Grab your ringside seats, gang: Apple and Adobe are at it again -- and this time, the fighting's turning fierce.
In one corner, you have Steve Jobs, decorated CEO of what may be both the most loved and most hated company in technology. In the other corner, you have Adobe CEO Shantanu Narayen, who can't understand why Jobs won't allow his Flash software onto the iPhone, iPod, or iPad.
Today, in what may be the most direct clash we've seen to date, the two men are publicly throwing punches.
The Apple-Adobe Flash Clash: Steve Jobs' Letter
The high-profile fighting hit the Web hard this morning when Jobs posted a rare missive onto the home page of Apple.com. Entitled "Thoughts on Flash," the open letter offered an explanation for Jobs' firm stance against Flash. It also fired back at Adobe for its claims that Apple's Flash-free decisions are based on business-driven motivations designed to keep its systems closed.
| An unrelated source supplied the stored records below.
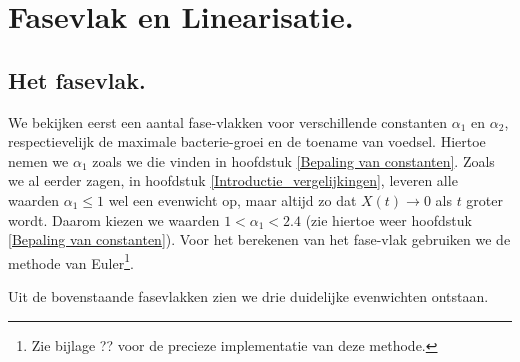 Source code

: 
\chapter{Fasevlak en Linearisatie.}

\section{Het fasevlak.}

We bekijken eerst een aantal fase-vlakken voor verschillende constanten $\alpha_1$ en $\alpha_2$, respectievelijk de maximale bacterie-groei en de toename van voedsel. Hiertoe nemen we $\alpha_1$ zoals we die vinden in hoofdstuk \ref{Bepaling van constanten}. Zoals we al eerder zagen, in hoofdstuk \ref{Introductie_vergelijkingen}, leveren alle waarden $ \alpha_1 \leq 1$ wel een evenwicht op, maar altijd zo dat $X(t) \to 0$ als $t$ groter wordt. Daarom kiezen we waarden $1 < \alpha_1  < 2.4$ (zie hiertoe weer hoofdstuk \ref{Bepaling van constanten}). Voor het berekenen van het fase-vlak gebruiken we de methode van Euler\footnote{Zie bijlage ?? voor de precieze implementatie van deze methode.}.




Uit de bovenstaande fasevlakken zien we drie duidelijke evenwichten ontstaan. 
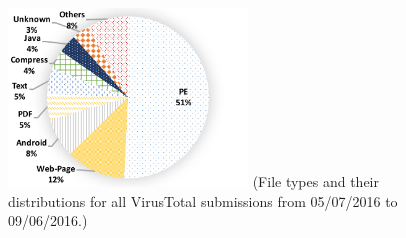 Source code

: \begin{figure}[t!]
\begin{center}
\includegraphics[width=2.5in]{figure/type}
{\footnotesize{(File types and their distributions for all VirusTotal submissions from 05/07/2016 to 09/06/2016.)}}
\end{center}
\end{figure}
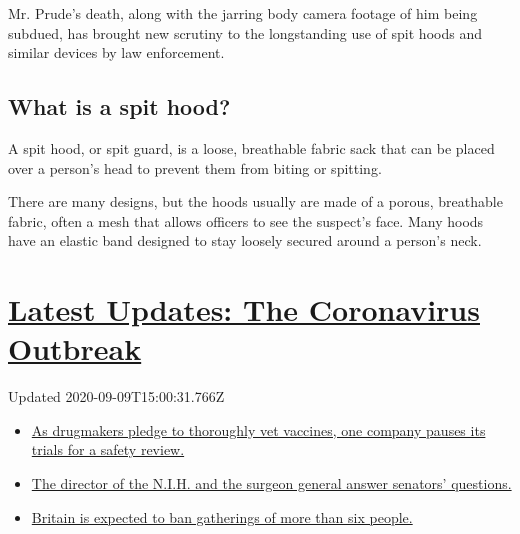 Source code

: Mr. Prude's death, along with the jarring body camera footage of him
being subdued, has brought new scrutiny to the longstanding use of spit
hoods and similar devices by law enforcement.

\hypertarget{what-is-a-spit-hood}{%
\subsection{What is a spit hood?}\label{what-is-a-spit-hood}}

A spit hood, or spit guard, is a loose, breathable fabric sack that can
be placed over a person's head to prevent them from biting or spitting.

There are many designs, but the hoods usually are made of a porous,
breathable fabric, often a mesh that allows officers to see the
suspect's face. Many hoods have an elastic band designed to stay loosely
secured around a person's neck.

\hypertarget{latest-updates-the-coronavirus-outbreak}{%
\section{\texorpdfstring{\href{https://www.nytimes3xbfgragh.onion/2020/09/09/world/covid-19-coronavirus.html?action=click\&pgtype=Article\&state=default\&region=MAIN_CONTENT_1\&context=storylines_live_updates}{Latest
Updates: The Coronavirus
Outbreak}}{Latest Updates: The Coronavirus Outbreak}}\label{latest-updates-the-coronavirus-outbreak}}

Updated 2020-09-09T15:00:31.766Z

\begin{itemize}
\tightlist
\item
  \href{https://www.nytimes3xbfgragh.onion/2020/09/09/world/covid-19-coronavirus.html?action=click\&pgtype=Article\&state=default\&region=MAIN_CONTENT_1\&context=storylines_live_updates\#link-5b0bf0d1}{As
  drugmakers pledge to thoroughly vet vaccines, one company pauses its
  trials for a safety review.}
\item
  \href{https://www.nytimes3xbfgragh.onion/2020/09/09/world/covid-19-coronavirus.html?action=click\&pgtype=Article\&state=default\&region=MAIN_CONTENT_1\&context=storylines_live_updates\#link-6e2052bd}{The
  director of the N.I.H. and the surgeon general answer senators'
  questions.}
\item
  \href{https://www.nytimes3xbfgragh.onion/2020/09/09/world/covid-19-coronavirus.html?action=click\&pgtype=Article\&state=default\&region=MAIN_CONTENT_1\&context=storylines_live_updates\#link-780eaa2f}{Britain
  is expected to ban gatherings of more than six people.}
\end{itemize}

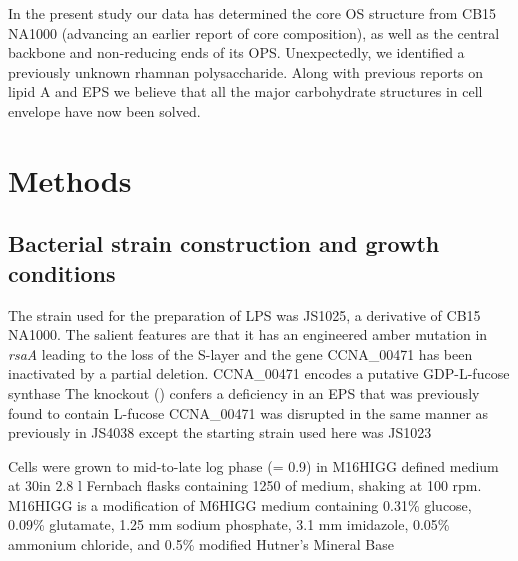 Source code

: In the present study our data has determined the core \ac{OS} structure from
\caulobacter CB15 NA1000 (advancing an earlier report of core
composition), as well as the central backbone and
non-reducing ends of its \ac{OPS}. Unexpectedly, we identified a previously
unknown rhamnan polysaccharide. Along with previous reports on lipid
A and \ac{EPS} we believe
that all the major carbohydrate structures in \caulobacter cell envelope have
now been solved.

\section{Methods} %
\label{sec:lps_methods}

	\subsection{Bacterial strain construction and growth conditions} %
	\label{sub:bacterial_strain_construction_and_growth_conditions}

  The strain used for the preparation of \ac{LPS} was JS1025, a derivative of \caulobacter CB15
  NA1000. The salient features are that it has an engineered amber mutation in \textit{rsaA} leading
  to the loss of the \ac{S-layer} and the gene CCNA\_00471 has been inactivated by a partial
  deletion. CCNA\_00471 encodes a putative GDP-L-fucose synthase The
  knockout () confers a deficiency in an \ac{EPS} that was previously found to contain
  L-fucose CCNA\_00471 was disrupted in the same manner as previously in
  JS4038 except the starting strain used here was
  JS1023
		
  Cells were grown to mid-to-late log phase (\od = 0.9) in M16HIGG defined medium at 30\cel in 2.8
  \si{\litre} Fernbach flasks containing 1250 \millilitre of medium, shaking at 100 rpm. M16HIGG is
  a modification of M6HIGG medium containing 0.31\% glucose, 0.09\%
  glutamate, 1.25 \si{\milli\meter} sodium phosphate, 3.1 \si{\milli\meter} imidazole, 0.05\%
  ammonium chloride, and 0.5\% modified Hutner's Mineral Base

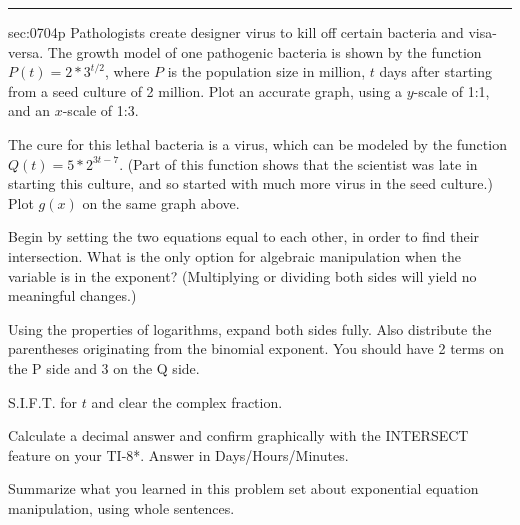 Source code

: \renewcommand{\columnseprule}{1.5pt}
\begin{multicols*}{2}
\rule[0.4\baselineskip]{0.4\textwidth}{1pt}
\noindent
{}\label{sec:0704p}
\begin{exercises}{sec:0704p}
\lab{} Pathologists create designer virus to kill off certain bacteria and visa-versa.  The growth model of one pathogenic bacteria is shown by the function $P(t) = 2*3^{t/2}$, where $P$ is the population size in million, $t$ days after starting from a seed culture of 2 million.  Plot an accurate graph, using a $y$-scale of 1:1, and an $x$-scale of 1:3.

\noindent
{}

\lab{} The cure for this lethal bacteria is a virus, which can be modeled by the function $Q(t) = 5*2^{3t-7}$.  (Part of this function shows that the scientist was late in starting this culture, and so started with much more virus in the seed culture.)  Plot $g(x)$ on the same graph above.

\vspace{2cm}
\lab{} Begin by setting the two equations equal to each other, in order to find their intersection.  What is the only option for algebraic manipulation when the variable is in the exponent?  (Multiplying or dividing both sides will yield no meaningful changes.)

\vspace{3cm}
\lab{} Using the properties of logarithms, expand both sides fully.  Also distribute the parentheses originating from the binomial exponent.  You should have 2 terms on the P side and 3 on the Q side.

\vspace{3cm}
\lab{} S.I.F.T. for $t$ and clear the complex fraction.

\vspace{5cm}
\lab{} Calculate a decimal answer and confirm graphically with the INTERSECT feature on your TI-8*.  Answer in Days/Hours/Minutes.

\vspace{3cm}
\lab{} Summarize what you learned in this problem set about exponential equation manipulation, using whole sentences.

\end{exercises}
\end{multicols*}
In a nutshell, Jobs says that Adobe's Flash platform is closed and that he values Web technologies that are open (a slightly ironic statement, no?); that Flash is unreliable and insecure; that Flash is too big of a drain on battery life; and that Flash doesn't function well with touch interfaces.
Jobs goes on to state that, contrary to what some have suggested, surfing the Web without Flash isn't an incomplete experience: Most Flash-based video, he attests, is already available in other formats. While Flash-based games can't be played on an Apple device, he proposes that Apple's App Store offers enough alternative entertainment options that it shouldn't be a problem.
The Apple-Adobe Flash Clash: Adobe's Response
All caught up on that side of the drama? Good. Now here's what Adobe had to say about Jobs' remarks.
Adobe's CEO, Shantanu Narayen, sat down for an interview with The Wall Street Journal to chat about what Jobs wrote. According to The Journal, Narayen says Adobe's goal is and has always been to make it easy for people to work on any operating system. He says Apple's restrictions would make it unnecessarily "cumbersome" for developers, forcing them to maintain "two workflows" -- one for Apple, and one for everyone else.
"We have different views of the world," Narayen tells The Journal. "Our view of the world is multi-platform."
As for the technical problems Jobs connected to Adobe's Flash software, Narayen says he sees them as little more than "a smokescreen." Specifically, he says Jobs' claims about Flash draining devices' batteries are "patently false" and that if Adobe causes frequent crashes on Apple systems, it's likely the result of an issue within Apple's OS.
Narayan also maintains his stance that Jobs' Flash ban is based purely on business: Apple, he contends, stands to gain the most from apps that are exclusive to its platform; Adobe's platform, on the other hand, allows developers to create apps that can work for multiple types of devices.
"It doesn't benefit Apple," he says, "and that's why you see this reaction."
Apple may ultimately win this battle, but somewhere, I suspect Larry and Sergey are smiling.